Tempest Announces Publication of Positive Data from Phase 1 Trial of TPST-1120 in Patients with Advanced Solid Tumors in Journal of Cancer Research Communications
- TPST-1120, a first-in-class, oral, selective PPAR⍺ antagonist, demonstrates clinical activity in PD-1 inhibitor refractory and immune compromised cancers
- Based on subsequent positive randomized data, Company preparing to move TPST-1120 into pivotal Phase 3 trial in HCC
BRISBANE, Calif., April 04, 2024 (GLOBE NEWSWIRE) — Tempest Therapeutics, Inc. (Nasdaq: TPST), a clinical-stage biotechnology company developing first-in-classi targeted and immune-mediated therapeutics to fight cancer, today announced that Cancer Research Communications published positive clinical data from the dose-escalation Phase 1 trial of TPST-1120 in an article titled “First-in-Human Phase I Trial of TPST-1120, an inhibitor of PPARα, as Monotherapy or in Combination with Nivolumab, in Patients with Advanced Solid Tumors.” The data showed that TPST-1120 demonstrated clinical activity, including tumor shrinkage, even in PD-1 inhibitor refractory and immune compromised cancers, and was well tolerated both as monotherapy and in combination with nivolumab. These earlier Phase 1 data complement the positive Phase 1b/2 data reported in October 2023 from a global randomized study of TPST-1120 in combination with atezolizumab and bevacizumab in first-line patients with advanced HCC, which showed clinical superiority of the TPST-1120 arm across multiple study endpoints and relevant biomarker-defined patient subpopulations.
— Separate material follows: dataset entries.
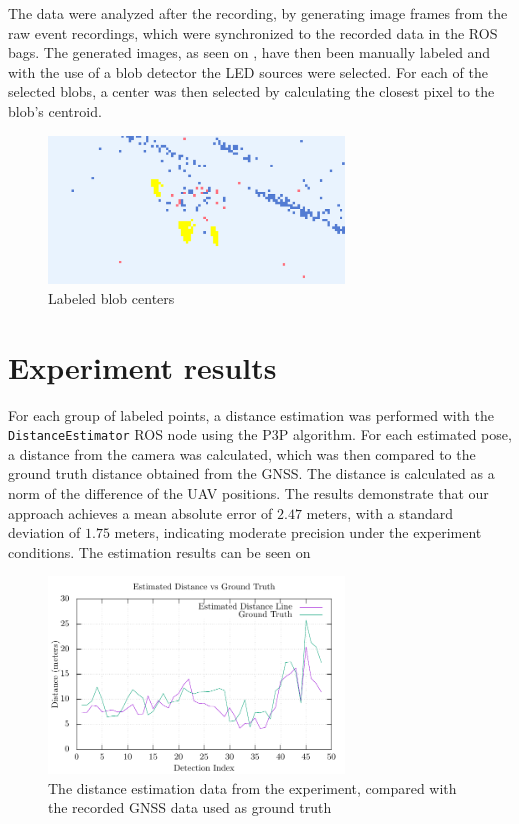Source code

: The data were analyzed after the recording, by generating image frames from the raw event recordings, which
were synchronized to the recorded data in the ROS bags.
The generated images, as seen on , have then been manually labeled and with the use of a blob detector
the \ac{LED} sources
were selected. For each of the selected blobs, a center was then selected by calculating the closest pixel to the
blob's centroid.

\begin{figure}[H]
	\centering
	\includegraphics[width=0.7\textwidth]{./fig/photos/labeled_2.png}
	\caption{Labeled blob centers}
	\label{fig:labeled}
\end{figure}

\section{Experiment results}

For each group of labeled points, a distance estimation was performed with the \texttt{DistanceEstimator} ROS node using the
\ac{P3P} algorithm. For each estimated pose, a distance from the camera was calculated, which was then compared to the
ground truth distance obtained from the \ac{GNSS}. The distance is calculated as a norm of the difference of the \ac{UAV} positions.
The results demonstrate that our approach achieves a mean absolute error of $2.47$ meters, with a standard deviation of $1.75$ meters,
indicating moderate precision under the experiment conditions.
The estimation
results can be seen on 

\begin{figure}[H]
	\centering
	\includegraphics[width=0.7\textwidth]{./fig/tikz/experiment_analysis.pdf}
	\caption{The distance estimation data from the experiment, compared with the recorded GNSS data used as ground truth}
	\label{fig:experiment_results}
\end{figure}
“In this Phase 1 study of TPST-1120, we saw the first evidence of anti-tumor activity in multiple cancer types, affirming our belief that PPARα inhibition is an exciting and novel approach for cancer treatment,” said Sam Whiting, M.D., Ph.D., chief medical officer and head of R&D at Tempest. “These early-phase data are supported by the positive top line results of the ongoing randomized Phase 1b/2 trial in first-line HCC. We believe there is tremendous potential for TPST-1120 to make a meaningful impact for patients and we look forward to providing updated data this year.”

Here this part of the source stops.